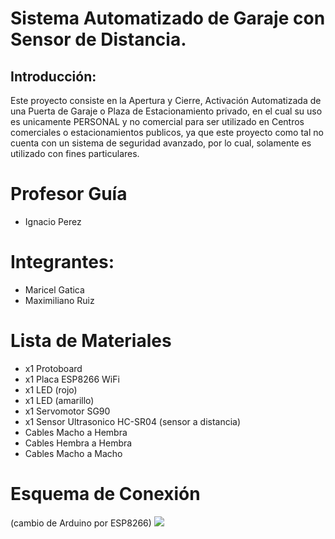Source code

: # Sistema Automatizado de Garaje con Sensor de Distancia.
## **Introducción:**

Este proyecto consiste en la Apertura y Cierre, Activación Automatizada de una Puerta de Garaje o Plaza de Estacionamiento privado, en el cual su uso es unicamente PERSONAL y no comercial para ser utilizado en Centros comerciales o estacionamientos publicos, ya que este proyecto como tal no cuenta con un sistema de seguridad avanzado, por lo cual, solamente es utilizado con fines particulares.

# Profesor Guía
* Ignacio Perez

# Integrantes:
* Maricel Gatica
* Maximiliano Ruiz

# Lista de Materiales
* x1 Protoboard
* x1 Placa ESP8266 WiFi
* x1 LED (rojo)
* x1 LED (amarillo)
* x1 Servomotor SG90
* x1 Sensor Ultrasonico HC-SR04 (sensor a distancia)
* Cables Macho a Hembra
* Cables Hembra a Hembra
* Cables Macho a Macho

# Esquema de Conexión
(cambio de Arduino por ESP8266)
![](https://i.imgur.com/A0HyxWK.png)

#####

**Work required**
Pull every line containing "Cables" out of the entries.

**Exercise output**
* Cables Macho a Hembra
* Cables Hembra a Hembra
* Cables Macho a Macho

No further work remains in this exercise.